:: What you should do ::
Only the lines below between the ones containing "## Introduction" and "The My Health Clinic (MHC) application consists", inclusive, are to be reproduced, each exactly as it stands.

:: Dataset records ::
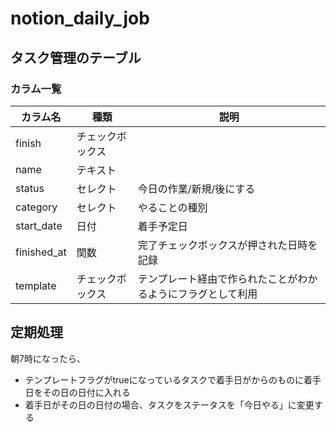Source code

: # notion_daily_job

## タスク管理のテーブル

### カラム一覧

カラム名|種類|説明
-|-|-
finish|チェックボックス|
name|テキスト|
status|セレクト| 今日の作業/新規/後にする
category|セレクト|やることの種別
start_date|日付|着手予定日
finished_at|関数|完了チェックボックスが押された日時を記録
template|チェックボックス|テンプレート経由で作られたことがわかるようにフラグとして利用

## 定期処理

朝7時になったら、

* テンプレートフラグがtrueになっているタスクで着手日がからのものに着手日をその日の日付に入れる
* 着手日がその日の日付の場合、タスクをステータスを「今日やる」に変更する
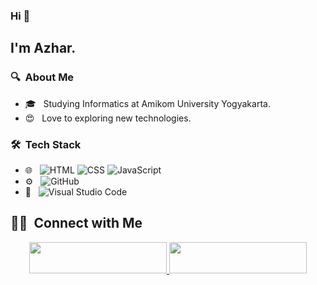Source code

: ### Hi 👋

## I'm Azhar.

### 🔍 &nbsp;About Me 

- 🎓 &nbsp; Studying Informatics at Amikom University Yogyakarta.
- 😍 &nbsp; Love to exploring new technologies.

### 🛠 &nbsp;Tech Stack

- 🌐 &nbsp;
  ![HTML](https://img.shields.io/badge/-HTML-333333?style=flat&logo=HTML5)
  ![CSS](https://img.shields.io/badge/-CSS-333333?style=flat&logo=CSS3&logoColor=1572B6)
  ![JavaScript](https://img.shields.io/badge/-JavaScript-333333?style=flat&logo=javascript)
- ⚙️ &nbsp;
  ![GitHub](https://img.shields.io/badge/-GitHub-333333?style=flat&logo=github)
- 📑 &nbsp;
  ![Visual Studio Code](https://img.shields.io/badge/-Visual%20Studio%20Code-333333?style=flat&logo=visual-studio-code&logoColor=007ACC)

##  🤝🏻 &nbsp;Connect with Me

<p align="center">
  <a href="https://www.linkedin.com/in/azhar-rizqullah-535447309/">
    <img src="https://img.shields.io/badge/-Azhar%20Rizqullah-0077B5?style=flat-square&logo=Linkedin&logoColor=white" width="220" height="50"/>
  </a>
  <a href="https://www.instagram.com/_azhar_riz/">
    <img src="https://img.shields.io/badge/-_azhar_riz-E4405F?style=flat-square&logo=Instagram&logoColor=white" width="220" height="50"/>
  </a>
</p>
<!--
**zharq03/zharq03** is a ✨ _special_ ✨ repository because its `README.md` (this file) appears on your GitHub profile.

Here are some ideas to get you started:

- 🔭 I’m currently working on ...
- 🌱 I’m currently learning ...
- 👯 I’m looking to collaborate on ...
- 🤔 I’m looking for help with ...
- 💬 Ask me about ...
- 📫 How to reach me: ...
- 😄 Pronouns: ...
- ⚡ Fun fact: ...
-->
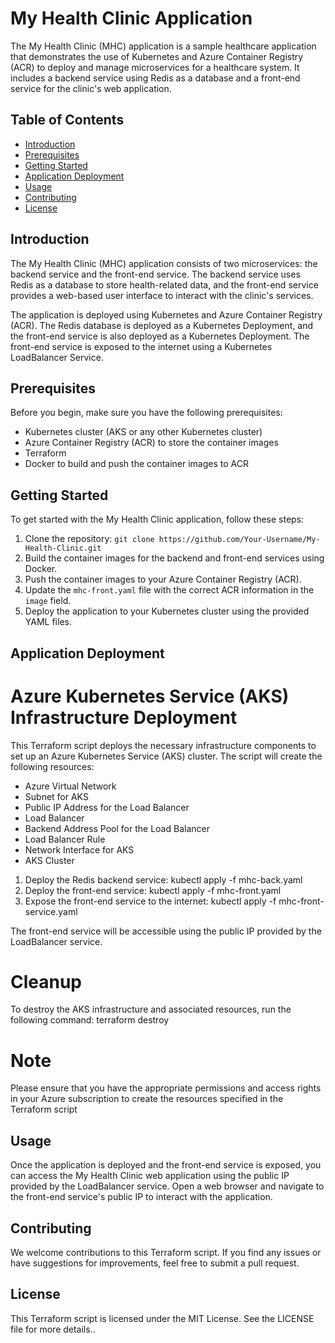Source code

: # My Health Clinic Application

The My Health Clinic (MHC) application is a sample healthcare application that demonstrates the use of Kubernetes and Azure Container Registry (ACR) to deploy and manage microservices for a healthcare system. It includes a backend service using Redis as a database and a front-end service for the clinic's web application.

## Table of Contents

- [Introduction](#introduction)
- [Prerequisites](#prerequisites)
- [Getting Started](#getting-started)
- [Application Deployment](#application-deployment)
- [Usage](#usage)
- [Contributing](#contributing)
- [License](#license)

## Introduction

The My Health Clinic (MHC) application consists of two microservices: the backend service and the front-end service. The backend service uses Redis as a database to store health-related data, and the front-end service provides a web-based user interface to interact with the clinic's services.

The application is deployed using Kubernetes and Azure Container Registry (ACR). The Redis database is deployed as a Kubernetes Deployment, and the front-end service is also deployed as a Kubernetes Deployment. The front-end service is exposed to the internet using a Kubernetes LoadBalancer Service.

## Prerequisites

Before you begin, make sure you have the following prerequisites:

- Kubernetes cluster (AKS or any other Kubernetes cluster)
- Azure Container Registry (ACR) to store the container images
- Terraform
- Docker to build and push the container images to ACR

## Getting Started

To get started with the My Health Clinic application, follow these steps:

1. Clone the repository: `git clone https://github.com/Your-Username/My-Health-Clinic.git`
2. Build the container images for the backend and front-end services using Docker.
3. Push the container images to your Azure Container Registry (ACR).
4. Update the `mhc-front.yaml` file with the correct ACR information in the `image` field.
5. Deploy the application to your Kubernetes cluster using the provided YAML files.


## Application Deployment

# Azure Kubernetes Service (AKS) Infrastructure Deployment
This Terraform script deploys the necessary infrastructure components to set up an Azure Kubernetes Service (AKS) cluster. The script will create the following resources:

- Azure Virtual Network
- Subnet for AKS
- Public IP Address for the Load Balancer
- Load Balancer
- Backend Address Pool for the Load Balancer
- Load Balancer Rule
- Network Interface for AKS
- AKS Cluster


1. Deploy the Redis backend service: kubectl apply -f mhc-back.yaml
2. Deploy the front-end service: kubectl apply -f mhc-front.yaml
3. Expose the front-end service to the internet:  kubectl apply -f mhc-front-service.yaml


The front-end service will be accessible using the public IP provided by the LoadBalancer service.

# Cleanup
To destroy the AKS infrastructure and associated resources, run the following command: terraform destroy

# Note
Please ensure that you have the appropriate permissions and access rights in your Azure subscription to create the resources specified in the Terraform script

## Usage

Once the application is deployed and the front-end service is exposed, you can access the My Health Clinic web application using the public IP provided by the LoadBalancer service. Open a web browser and navigate to the front-end service's public IP to interact with the application.

## Contributing

We welcome contributions to this Terraform script. If you find any issues or have suggestions for improvements, feel free to submit a pull request.

## License

This Terraform script is licensed under the MIT License. See the LICENSE file for more details..


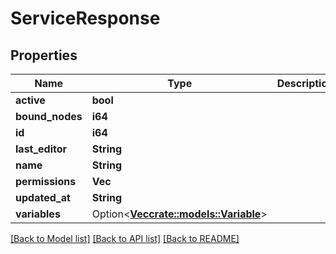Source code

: # ServiceResponse

## Properties

Name | Type | Description | Notes
------------ | ------------- | ------------- | -------------
**active** | **bool** |  | 
**bound_nodes** | **i64** |  | 
**id** | **i64** |  | 
**last_editor** | **String** |  | 
**name** | **String** |  | 
**permissions** | **Vec<String>** |  | 
**updated_at** | **String** |  | 
**variables** | Option<[**Vec<crate::models::Variable>**](Variable.md)> |  | [optional]

[[Back to Model list]](../README.md#documentation-for-models) [[Back to API list]](../README.md#documentation-for-api-endpoints) [[Back to README]](../README.md)


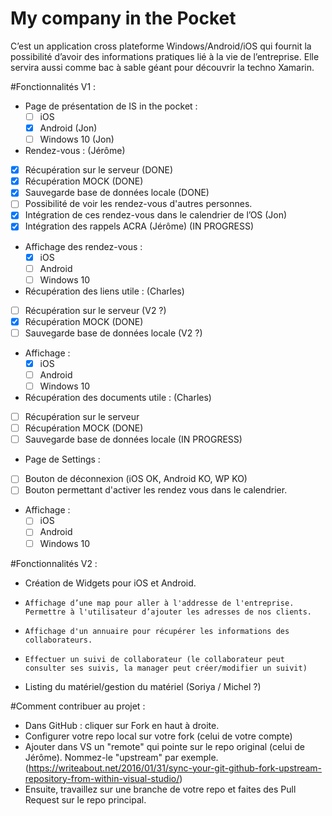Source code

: # My company in the Pocket

C’est un application cross plateforme Windows/Android/iOS qui fournit la possibilité d’avoir des informations pratiques lié à la vie de l’entreprise. Elle servira aussi comme bac à sable géant pour découvrir la techno Xamarin. 

#Fonctionnalités V1  : 
*   Page de présentation de IS in the pocket :
    * [ ] iOS
    * [x] Android (Jon)
    * [ ] Windows 10  (Jon)

*   Rendez-vous : (Jérôme)
  * [x]  Récupération sur le serveur (DONE)
  *	[x] Récupération MOCK (DONE)
  *	[x] Sauvegarde base de données locale (DONE)
  * [ ]	Possibilité de voir les rendez-vous d'autres personnes. 
  * [x] Intégration de ces rendez-vous dans le calendrier de l’OS (Jon)
  * [x] Intégration des rappels ACRA (Jérôme) (IN PROGRESS)

  * Affichage des rendez-vous :
    * [x] iOS
    * [ ] Android
    * [ ] Windows 10
    
*   Récupération des liens utile : (Charles)
  * [ ] Récupération sur le serveur (V2 ?)
  * [x] Récupération MOCK (DONE)
  * [ ] Sauvegarde base de données locale (V2 ?)
  * Affichage :
    * [x] iOS
    * [ ] Android
    * [ ] Windows 10
    
*	Récupération des documents utile : (Charles)
 * [ ] Récupération sur le serveur 
 * [ ] Récupération MOCK (DONE)
 * [ ] Sauvegarde base de données locale (IN PROGRESS)
 
* 	Page de Settings : 
 * [ ] Bouton de déconnexion (iOS OK, Android KO, WP KO)
 * [ ] Bouton permettant d'activer les rendez vous dans le calendrier.

 * Affichage :
    * [ ] iOS
    * [ ] Android
    * [ ] Windows 10

#Fonctionnalités V2  :
-   Création de Widgets pour iOS et Android.
-	  Affichage d’une map pour aller à l'addresse de l'entreprise. Permettre à l'utilisateur d’ajouter les adresses de nos clients.
-	  Affichage d'un annuaire pour récupérer les informations des collaborateurs. 
-	  Effectuer un suivi de collaborateur (le collaborateur peut consulter ses suivis, la manager peut créer/modifier un suivit)
- 	Listing du matériel/gestion du matériel (Soriya / Michel ?)


#Comment contribuer au projet :
- Dans GitHub : cliquer sur Fork en haut à droite.
- Configurer votre repo local sur votre fork (celui de votre compte)
- Ajouter dans VS un "remote" qui pointe sur le repo original (celui de Jérôme). Nommez-le "upstream" par exemple. (https://writeabout.net/2016/01/31/sync-your-git-github-fork-upstream-repository-from-within-visual-studio/)
- Ensuite, travaillez sur une branche de votre repo et faites des Pull Request sur le repo principal.

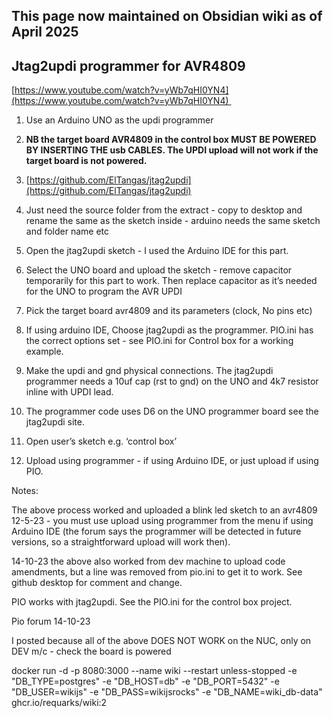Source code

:   

## This page now maintained on Obsidian wiki as of April 2025

## Jtag2updi programmer for AVR4809

  

[https://www.youtube.com/watch?v=yWb7qHI0YN4](https://www.youtube.com/watch?v=yWb7qHI0YN4) 

1. Use an Arduino UNO as the updi programmer
    
2. **NB the target board AVR4809 in the control box MUST BE POWERED BY INSERTING THE usb CABLES. The UPDI upload will not work if the target board is not powered.**
    
3. [https://github.com/ElTangas/jtag2updi](https://github.com/ElTangas/jtag2updi)
    
4. Just need the source folder from the extract - copy to desktop and rename the same as the sketch inside - arduino needs the same sketch and folder name etc
    
5. Open the jtag2updi sketch - I used the Arduino IDE for this part.
    
6. Select the UNO board and upload the sketch - remove capacitor temporarily for this part to work. Then replace capacitor as it’s needed for the UNO to program the AVR UPDI
    
7. Pick the target board avr4809 and its parameters (clock, No pins etc)
    
8. If using arduino IDE, Choose jtag2updi as the programmer. PIO.ini has the correct options set - see PIO.ini for Control box for a working example.
    
9. Make the updi and gnd physical connections. The jtag2updi programmer needs a 10uf cap (rst to gnd) on the UNO and 4k7 resistor inline with UPDI lead.
    
10. The programmer code uses D6 on the UNO programmer board see the jtag2updi site.
    
11. Open user’s sketch e.g. ‘control box’
    
12. Upload using programmer - if using Arduino IDE, or just upload if using PIO.
    

  

Notes:

The above process worked and uploaded a blink led sketch to an avr4809 12-5-23 - you must use upload using programmer from the menu if using Arduino IDE (the forum says the programmer will be detected in future versions, so a straightforward upload will work then).

14-10-23 the above also worked from dev machine to upload code amendments, but a line was removed from pio.ini to get it to work. See github desktop for comment and change.

  

PIO works with jtag2updi. See the PIO.ini for the control box project.

  

Pio forum 14-10-23

I posted because all of the above DOES NOT WORK on the NUC, only on DEV m/c - check the board is powered

  
  

docker run -d -p 8080:3000 --name wiki --restart unless-stopped -e "DB_TYPE=postgres" -e "DB_HOST=db" -e "DB_PORT=5432" -e "DB_USER=wikijs" -e "DB_PASS=wikijsrocks" -e "DB_NAME=wiki_db-data" ghcr.io/requarks/wiki:2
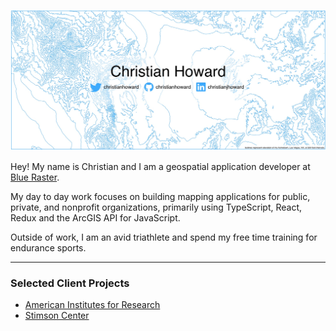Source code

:[![christian howard banner](https://github.com/christianhoward/christianhoward/blob/master/header.jpg)](https://www.christianhoward.net)

Hey! My name is Christian and I am a geospatial application developer at [Blue Raster](https://www.blueraster.com/).

My day to day work focuses on building mapping applications for public, private, and nonprofit organizations, primarily using TypeScript, React, Redux and the ArcGIS API for JavaScript.

Outside of work, I am an avid triathlete and spend my free time training for endurance sports.

---
### Selected Client Projects
- [American Institutes for Research](https://www.blueraster.com/workforce-development)
- [Stimson Center](https://www.blueraster.com/mekong-infrastructure-tracker/)

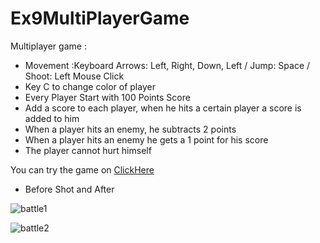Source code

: # Ex9MultiPlayerGame

Multiplayer game :
* Movement :Keyboard Arrows: Left, Right, Down, Left / Jump: Space / Shoot: Left Mouse Click
* Key C to change color of player
* Every Player Start with 100 Points Score
* Add a score to each player, when he hits a certain player a score is added to him
* When a player hits an enemy, he subtracts 2 points
* When a player hits an enemy he gets a 1 point for his score
* The player cannot hurt himself

You can try the game on [ClickHere](https://liron02319.itch.io/ex9)

* Before Shot and After

![battle1](https://github.com/L-DevelopGame/Ex9MultiPlayerGame/assets/57791415/0634a139-a06d-4ba4-af5e-fa5341f052d4)

![battle2](https://github.com/L-DevelopGame/Ex9MultiPlayerGame/assets/57791415/172173f7-d09e-4aa0-9d1a-d7904cc90b24)
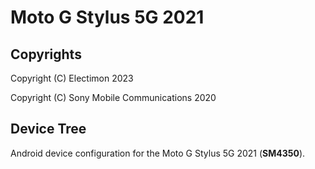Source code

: Moto G Stylus 5G 2021
============

## Copyrights
Copyright (C) Electimon 2023

Copyright (C) Sony Mobile Communications 2020

## Device Tree

Android device configuration for the Moto G Stylus 5G 2021 (**SM4350**).
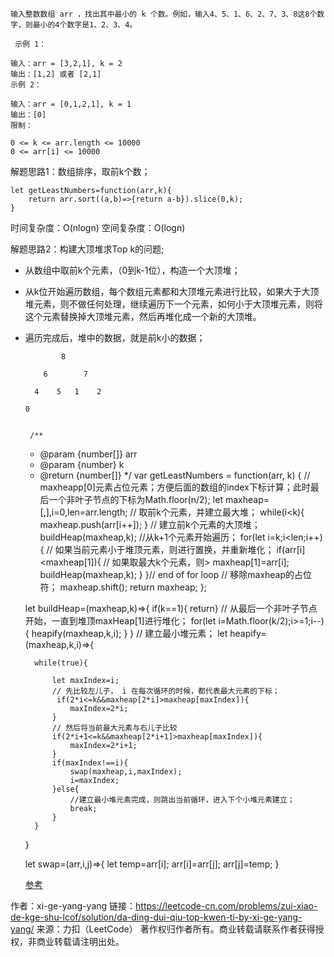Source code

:     输入整数数组 arr ，找出其中最小的 k 个数。例如，输入4、5、1、6、2、7、3、8这8个数字，则最小的4个数字是1、2、3、4。

     示例 1：

    输入：arr = [3,2,1], k = 2
    输出：[1,2] 或者 [2,1]
    示例 2：

    输入：arr = [0,1,2,1], k = 1
    输出：[0]
    限制：

    0 <= k <= arr.length <= 10000
    0 <= arr[i] <= 10000

解题思路1：数组排序，取前k个数；

	let getLeastNumbers=function(arr,k){
    	return arr.sort((a,b)=>{return a-b}).slice(0,k);
    }
时间复杂度：O(nlogn)
空间复杂度：O(logn)

解题思路2：构建大顶堆求Top k的问题; 

- 从数组中取前k个元素，（0到k-1位），构造一个大顶堆；
- 从k位开始遍历数组，每个数组元素都和大顶堆元素进行比较，如果大于大顶堆元素，则不做任何处理，继续遍历下一个元素，如何小于大顶堆元素，则将这个元素替换掉大顶堆元素，然后再堆化成一个新的大顶堆。
- 遍历完成后，堆中的数据，就是前k小的数据；

              8 

          6        7 

        4    5   1    2
     
      0


       /**
     * @param {number[]} arr
     * @param {number} k
     * @return {number[]}
     */
    var getLeastNumbers = function(arr, k) {
     // maxheapp[0]元素占位元素；方便后面的数组的index下标计算；此时最后一个非叶子节点的下标为Math.floor(n/2);
     let maxheap=[,],i=0,len=arr.length;
      // 取前k个元素，并建立最大堆；
      while(i<k){
          maxheap.push(arr[i++]);
      }
      // 建立前k个元素的大顶堆；
      buildHeap(maxheap,k);
      //从k+1个元素开始遍历；
       for(let i=k;i<len;i++){
           // 如果当前元素小于堆顶元素，则进行置换，并重新堆化；
           if(arr[i]<maxheap[1]){  // 如果取最大k个元素，则>
               maxheap[1]=arr[i];
               buildHeap(maxheap,k);
           }
       }// end of for loop 
        // 移除maxheap的占位符；
        maxheap.shift();
        return maxheap;
    };

    let buildHeap=(maxheap,k)=>{
        if(k==1){ return}
        // 从最后一个非叶子节点开始，一直到堆顶maxHeap[1]进行堆化；
        for(let i=Math.floor(k/2);i>=1;i--){
             heapify(maxheap,k,i);
        }
    }
    // 建立最小堆元素；
    let heapify=(maxheap,k,i)=>{

        while(true){

            let maxIndex=i;
            // 先比较左儿子， i 在每次循环的时候，都代表最大元素的下标；
             if(2*i<=k&&maxheap[2*i]>maxheap[maxIndex]){
                maxIndex=2*i;
            }
            // 然后将当前最大元素与右儿子比较
            if(2*i+1<=k&&maxheap[2*i+1]>maxheap[maxIndex]){
                maxIndex=2*i+1;
            }
            if(maxIndex!==i){
                swap(maxheap,i,maxIndex);
                i=maxIndex;
            }else{
                //建立最小堆元素完成，则跳出当前循环，进入下个小堆元素建立；
                break;
            } 
        }

    }

    let  swap=(arr,i,j)=>{
    let temp=arr[i];
      arr[i]=arr[j];
      arr[j]=temp;
    }
    
   [参考](https://github.com/sisterAn/JavaScript-Algorithms/issues/59)

作者：xi-ge-yang-yang
链接：https://leetcode-cn.com/problems/zui-xiao-de-kge-shu-lcof/solution/da-ding-dui-qiu-top-kwen-ti-by-xi-ge-yang-yang/
来源：力扣（LeetCode）
著作权归作者所有。商业转载请联系作者获得授权，非商业转载请注明出处。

:: Solution ::
## Introduction

The My Health Clinic (MHC) application consists of two microservices: the backend service and the front-end service. The backend service uses Redis as a database to store health-related data, and the front-end service provides a web-based user interface to interact with the clinic's services.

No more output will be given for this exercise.